Der Bayerische Finanzminister zeigte sich schon bei genanntem Gespräch den Problemen der Freien Berufe gegenüber sehr aufgeschlossen und äußerst kompetent. Das Bayerische Finanzministerium hat nun eine bundesweite Abstimmung über die ertragssteuerlichen Rechtsfragen durchgeführt und folgendes Ergebnis erzielt:
Im vorbezeichneten Fall handelt es sich um die Veräußerung/Aufgabe eines Mitunternehmeranteils gegen Sachwertabfindung.
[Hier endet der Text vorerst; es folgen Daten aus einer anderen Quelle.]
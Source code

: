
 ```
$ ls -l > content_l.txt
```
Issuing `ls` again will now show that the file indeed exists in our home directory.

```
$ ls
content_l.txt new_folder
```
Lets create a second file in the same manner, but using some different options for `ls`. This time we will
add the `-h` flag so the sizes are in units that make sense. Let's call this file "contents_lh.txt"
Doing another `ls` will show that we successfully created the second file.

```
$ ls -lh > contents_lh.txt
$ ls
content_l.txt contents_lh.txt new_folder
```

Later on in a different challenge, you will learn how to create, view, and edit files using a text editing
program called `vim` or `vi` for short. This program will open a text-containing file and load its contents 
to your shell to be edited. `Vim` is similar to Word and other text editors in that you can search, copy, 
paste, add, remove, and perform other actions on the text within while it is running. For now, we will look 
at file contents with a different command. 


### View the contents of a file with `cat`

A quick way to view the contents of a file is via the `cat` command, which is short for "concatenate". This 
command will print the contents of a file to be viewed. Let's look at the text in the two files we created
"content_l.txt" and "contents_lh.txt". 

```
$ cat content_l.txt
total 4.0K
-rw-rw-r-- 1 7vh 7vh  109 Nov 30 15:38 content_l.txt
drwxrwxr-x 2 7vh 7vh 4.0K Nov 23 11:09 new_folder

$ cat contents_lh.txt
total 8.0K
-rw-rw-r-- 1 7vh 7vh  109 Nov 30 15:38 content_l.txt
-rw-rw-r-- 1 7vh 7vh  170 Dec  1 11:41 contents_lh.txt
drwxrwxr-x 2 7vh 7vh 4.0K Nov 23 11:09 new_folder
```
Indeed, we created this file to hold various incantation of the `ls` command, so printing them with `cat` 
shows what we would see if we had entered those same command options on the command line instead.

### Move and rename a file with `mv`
Damit kann der Buchwert von dem ausscheidenden Gesellschafter fortgeführt werden, soweit ein Wirtschaftsgut unentgeltlich oder gegen Minderung von Gesellschaftsrechten aus dem Gesamthandsvermögen der Gesellschaft in ein Betriebsvermögen des ausscheidenden Gesellschafters übertragen wird. Wichtig ist ausschließlich, dass die Besteuerung der stillen Reserven sichergestellt ist, was in der Regel geschieht.
Damit ist eine erhebliche Rechtsunsicherheit bei Freiberuflern, die aus Gesellschaften ausscheiden, beseitigt. Dies ist insbesondere dem schnellen und fachkundigen Handeln des Bayerischen Finanzministers zu verdanken.